··· RECORDS PROVIDED
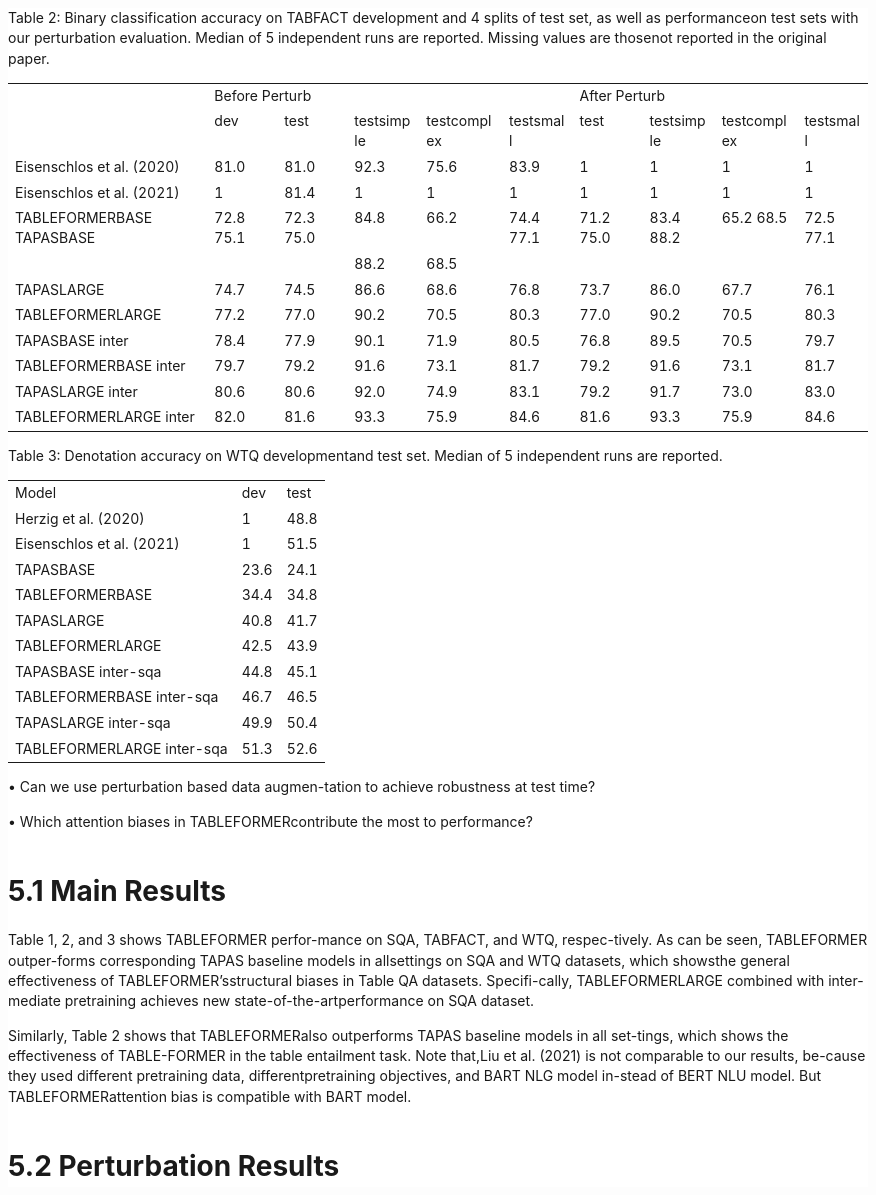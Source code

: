 Table 2: Binary classification accuracy on TABFACT development and 4 splits of test set, as well as performanceon test sets with our perturbation evaluation. Median of 5 independent runs are reported. Missing values are thosenot reported in the original paper.  

<table><tr><td></td><td colspan="5">Before Perturb</td><td colspan="4">After Perturb</td></tr><tr><td></td><td>dev</td><td>test</td><td>testsimple</td><td>testcomplex</td><td>testsmall</td><td>test</td><td>testsimple</td><td>testcomplex</td><td>testsmall</td></tr><tr><td>Eisenschlos et al. (2020)</td><td>81.0</td><td>81.0</td><td>92.3</td><td>75.6</td><td>83.9</td><td>1</td><td>1</td><td>1</td><td>1</td></tr><tr><td>Eisenschlos et al. (2021)</td><td>1</td><td>81.4</td><td>1</td><td>1</td><td>1</td><td>1</td><td>1</td><td>1</td><td>1</td></tr><tr><td>TABLEFORMERBASE TAPASBASE</td><td>72.8 75.1</td><td>72.3 75.0</td><td>84.8</td><td>66.2</td><td>74.4 77.1</td><td>71.2 75.0</td><td>83.4 88.2</td><td>65.2 68.5</td><td>72.5 77.1</td></tr><tr><td></td><td></td><td></td><td>88.2</td><td>68.5</td><td></td><td></td><td></td><td></td><td></td></tr><tr><td>TAPASLARGE</td><td>74.7</td><td>74.5</td><td>86.6</td><td>68.6</td><td>76.8</td><td>73.7</td><td>86.0</td><td>67.7</td><td>76.1</td></tr><tr><td>TABLEFORMERLARGE</td><td>77.2</td><td>77.0</td><td>90.2</td><td>70.5</td><td>80.3</td><td>77.0</td><td>90.2</td><td>70.5</td><td>80.3</td></tr><tr><td>TAPASBASE inter</td><td>78.4</td><td>77.9</td><td>90.1</td><td>71.9</td><td>80.5</td><td>76.8</td><td>89.5</td><td>70.5</td><td>79.7</td></tr><tr><td>TABLEFORMERBASE inter</td><td>79.7</td><td>79.2</td><td>91.6</td><td>73.1</td><td>81.7</td><td>79.2</td><td>91.6</td><td>73.1</td><td>81.7</td></tr><tr><td>TAPASLARGE inter</td><td>80.6</td><td>80.6</td><td>92.0</td><td>74.9</td><td>83.1</td><td>79.2</td><td>91.7</td><td>73.0</td><td>83.0</td></tr><tr><td>TABLEFORMERLARGE inter</td><td>82.0</td><td>81.6</td><td>93.3</td><td>75.9</td><td>84.6</td><td>81.6</td><td>93.3</td><td>75.9</td><td>84.6</td></tr></table>

Table 3: Denotation accuracy on WTQ developmentand test set. Median of 5 independent runs are reported.  

<table><tr><td>Model</td><td>dev</td><td>test</td></tr><tr><td>Herzig et al. (2020)</td><td>1</td><td>48.8</td></tr><tr><td>Eisenschlos et al. (2021)</td><td>1</td><td>51.5</td></tr><tr><td>TAPASBASE</td><td>23.6</td><td>24.1</td></tr><tr><td>TABLEFORMERBASE</td><td>34.4</td><td>34.8</td></tr><tr><td>TAPASLARGE</td><td>40.8</td><td>41.7</td></tr><tr><td>TABLEFORMERLARGE</td><td>42.5</td><td>43.9</td></tr><tr><td>TAPASBASE inter-sqa</td><td>44.8</td><td>45.1</td></tr><tr><td>TABLEFORMERBASE inter-sqa</td><td>46.7</td><td>46.5</td></tr><tr><td> TAPASLARGE inter-sqa</td><td>49.9</td><td>50.4</td></tr><tr><td>TABLEFORMERLARGE inter-sqa</td><td>51.3</td><td>52.6</td></tr></table>

• Can we use perturbation based data augmen-tation to achieve robustness at test time?

• Which attention biases in TABLEFORMERcontribute the most to performance?

# 5.1 Main Results

Table 1, 2, and 3 shows TABLEFORMER perfor-mance on SQA, TABFACT, and WTQ, respec-tively. As can be seen, TABLEFORMER outper-forms corresponding TAPAS baseline models in allsettings on SQA and WTQ datasets, which showsthe general effectiveness of TABLEFORMER’sstructural biases in Table QA datasets. Specifi-cally, TABLEFORMERLARGE combined with inter-mediate pretraining achieves new state-of-the-artperformance on SQA dataset.

Similarly, Table 2 shows that TABLEFORMERalso outperforms TAPAS baseline models in all set-tings, which shows the effectiveness of TABLE-FORMER in the table entailment task. Note that,Liu et al. (2021) is not comparable to our results, be-cause they used different pretraining data, differentpretraining objectives, and BART NLG model in-stead of BERT NLU model. But TABLEFORMERattention bias is compatible with BART model.

# 5.2 Perturbation Results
······
_EXERCISE AIM_
Your answer should be the lines of the records that hold the string "biases".

_ANSWER BOX_
• Which attention biases in TABLEFORMERcontribute the most to performance?
Table 1, 2, and 3 shows TABLEFORMER perfor-mance on SQA, TABFACT, and WTQ, respec-tively. As can be seen, TABLEFORMER outper-forms corresponding TAPAS baseline models in allsettings on SQA and WTQ datasets, which showsthe general effectiveness of TABLEFORMER’sstructural biases in Table QA datasets. Specifi-cally, TABLEFORMERLARGE combined with inter-mediate pretraining achieves new state-of-the-artperformance on SQA dataset.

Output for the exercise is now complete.